▶ [Brief]
Give back all the data exactly, line by line.

▶ [Listed entries]
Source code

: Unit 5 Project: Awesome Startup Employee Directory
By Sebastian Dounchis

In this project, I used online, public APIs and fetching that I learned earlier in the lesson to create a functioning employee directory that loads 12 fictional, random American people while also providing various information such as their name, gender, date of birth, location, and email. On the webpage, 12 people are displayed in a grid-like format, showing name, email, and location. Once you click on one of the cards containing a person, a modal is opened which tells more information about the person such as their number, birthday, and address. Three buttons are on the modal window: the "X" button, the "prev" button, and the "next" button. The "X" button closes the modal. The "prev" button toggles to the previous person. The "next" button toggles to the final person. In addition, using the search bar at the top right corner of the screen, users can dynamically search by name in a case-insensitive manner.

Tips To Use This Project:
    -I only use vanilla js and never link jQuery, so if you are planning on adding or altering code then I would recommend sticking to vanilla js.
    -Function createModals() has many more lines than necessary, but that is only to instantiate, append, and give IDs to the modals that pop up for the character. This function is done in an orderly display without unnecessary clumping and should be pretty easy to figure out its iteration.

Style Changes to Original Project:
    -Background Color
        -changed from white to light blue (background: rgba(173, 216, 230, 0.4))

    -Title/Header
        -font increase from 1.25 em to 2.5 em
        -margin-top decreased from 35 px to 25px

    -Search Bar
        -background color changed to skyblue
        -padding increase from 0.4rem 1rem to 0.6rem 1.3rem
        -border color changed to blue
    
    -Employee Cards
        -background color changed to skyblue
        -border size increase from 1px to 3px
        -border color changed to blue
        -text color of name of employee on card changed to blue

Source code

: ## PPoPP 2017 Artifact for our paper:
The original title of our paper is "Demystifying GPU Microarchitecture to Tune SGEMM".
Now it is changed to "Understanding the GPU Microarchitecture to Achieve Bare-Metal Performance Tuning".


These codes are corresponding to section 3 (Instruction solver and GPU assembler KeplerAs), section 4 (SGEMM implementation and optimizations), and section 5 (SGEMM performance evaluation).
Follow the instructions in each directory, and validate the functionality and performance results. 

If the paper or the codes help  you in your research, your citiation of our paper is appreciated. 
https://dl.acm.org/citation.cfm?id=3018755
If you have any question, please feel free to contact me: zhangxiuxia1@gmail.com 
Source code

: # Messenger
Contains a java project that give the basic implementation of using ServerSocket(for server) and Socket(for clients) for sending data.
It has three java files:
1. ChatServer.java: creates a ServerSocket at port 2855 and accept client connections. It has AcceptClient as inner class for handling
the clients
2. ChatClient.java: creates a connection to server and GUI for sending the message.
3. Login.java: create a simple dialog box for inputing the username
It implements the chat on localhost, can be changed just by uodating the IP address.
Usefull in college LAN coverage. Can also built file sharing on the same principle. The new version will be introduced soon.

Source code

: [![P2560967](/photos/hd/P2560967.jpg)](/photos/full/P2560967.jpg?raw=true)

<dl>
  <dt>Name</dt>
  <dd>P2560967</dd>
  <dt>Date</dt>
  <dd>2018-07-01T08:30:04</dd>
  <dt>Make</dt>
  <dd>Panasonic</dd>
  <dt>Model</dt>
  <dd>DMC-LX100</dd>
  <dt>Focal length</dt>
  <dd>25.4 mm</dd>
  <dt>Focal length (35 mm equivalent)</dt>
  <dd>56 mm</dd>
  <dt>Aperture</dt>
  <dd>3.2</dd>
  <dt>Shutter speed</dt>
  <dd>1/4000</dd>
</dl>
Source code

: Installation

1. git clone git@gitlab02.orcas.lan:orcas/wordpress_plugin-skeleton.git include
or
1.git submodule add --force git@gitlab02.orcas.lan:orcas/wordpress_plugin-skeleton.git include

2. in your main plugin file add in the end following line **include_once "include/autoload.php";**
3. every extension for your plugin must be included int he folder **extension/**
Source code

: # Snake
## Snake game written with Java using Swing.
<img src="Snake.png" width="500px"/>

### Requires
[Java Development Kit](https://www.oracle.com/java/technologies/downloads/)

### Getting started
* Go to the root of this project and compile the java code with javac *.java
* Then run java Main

▶ [Task output]
Source code

: Unit 5 Project: Awesome Startup Employee Directory
By Sebastian Dounchis

In this project, I used online, public APIs and fetching that I learned earlier in the lesson to create a functioning employee directory that loads 12 fictional, random American people while also providing various information such as their name, gender, date of birth, location, and email. On the webpage, 12 people are displayed in a grid-like format, showing name, email, and location. Once you click on one of the cards containing a person, a modal is opened which tells more information about the person such as their number, birthday, and address. Three buttons are on the modal window: the "X" button, the "prev" button, and the "next" button. The "X" button closes the modal. The "prev" button toggles to the previous person. The "next" button toggles to the final person. In addition, using the search bar at the top right corner of the screen, users can dynamically search by name in a case-insensitive manner.

Tips To Use This Project:
    -I only use vanilla js and never link jQuery, so if you are planning on adding or altering code then I would recommend sticking to vanilla js.
    -Function createModals() has many more lines than necessary, but that is only to instantiate, append, and give IDs to the modals that pop up for the character. This function is done in an orderly display without unnecessary clumping and should be pretty easy to figure out its iteration.

Style Changes to Original Project:
    -Background Color
        -changed from white to light blue (background: rgba(173, 216, 230, 0.4))

    -Title/Header
        -font increase from 1.25 em to 2.5 em
        -margin-top decreased from 35 px to 25px

    -Search Bar
        -background color changed to skyblue
        -padding increase from 0.4rem 1rem to 0.6rem 1.3rem
        -border color changed to blue
    
    -Employee Cards
        -background color changed to skyblue
        -border size increase from 1px to 3px
        -border color changed to blue
        -text color of name of employee on card changed to blue

Source code

: ## PPoPP 2017 Artifact for our paper:
The original title of our paper is "Demystifying GPU Microarchitecture to Tune SGEMM".
Now it is changed to "Understanding the GPU Microarchitecture to Achieve Bare-Metal Performance Tuning".


These codes are corresponding to section 3 (Instruction solver and GPU assembler KeplerAs), section 4 (SGEMM implementation and optimizations), and section 5 (SGEMM performance evaluation).
Follow the instructions in each directory, and validate the functionality and performance results. 

If the paper or the codes help  you in your research, your citiation of our paper is appreciated. 
https://dl.acm.org/citation.cfm?id=3018755
If you have any question, please feel free to contact me: zhangxiuxia1@gmail.com 
Source code

: # Messenger
Contains a java project that give the basic implementation of using ServerSocket(for server) and Socket(for clients) for sending data.
It has three java files:
1. ChatServer.java: creates a ServerSocket at port 2855 and accept client connections. It has AcceptClient as inner class for handling
the clients
2. ChatClient.java: creates a connection to server and GUI for sending the message.
3. Login.java: create a simple dialog box for inputing the username
It implements the chat on localhost, can be changed just by uodating the IP address.
Usefull in college LAN coverage. Can also built file sharing on the same principle. The new version will be introduced soon.

Source code

: [![P2560967](/photos/hd/P2560967.jpg)](/photos/full/P2560967.jpg?raw=true)

<dl>
  <dt>Name</dt>
  <dd>P2560967</dd>
  <dt>Date</dt>
  <dd>2018-07-01T08:30:04</dd>
  <dt>Make</dt>
  <dd>Panasonic</dd>
  <dt>Model</dt>
  <dd>DMC-LX100</dd>
  <dt>Focal length</dt>
  <dd>25.4 mm</dd>
  <dt>Focal length (35 mm equivalent)</dt>
  <dd>56 mm</dd>
  <dt>Aperture</dt>
  <dd>3.2</dd>
  <dt>Shutter speed</dt>
  <dd>1/4000</dd>
</dl>
Source code

: Installation

1. git clone git@gitlab02.orcas.lan:orcas/wordpress_plugin-skeleton.git include
or
1.git submodule add --force git@gitlab02.orcas.lan:orcas/wordpress_plugin-skeleton.git include

2. in your main plugin file add in the end following line **include_once "include/autoload.php";**
3. every extension for your plugin must be included int he folder **extension/**
Source code

: # Snake
## Snake game written with Java using Swing.
<img src="Snake.png" width="500px"/>

### Requires
[Java Development Kit](https://www.oracle.com/java/technologies/downloads/)

### Getting started
* Go to the root of this project and compile the java code with javac *.java
* Then run java Main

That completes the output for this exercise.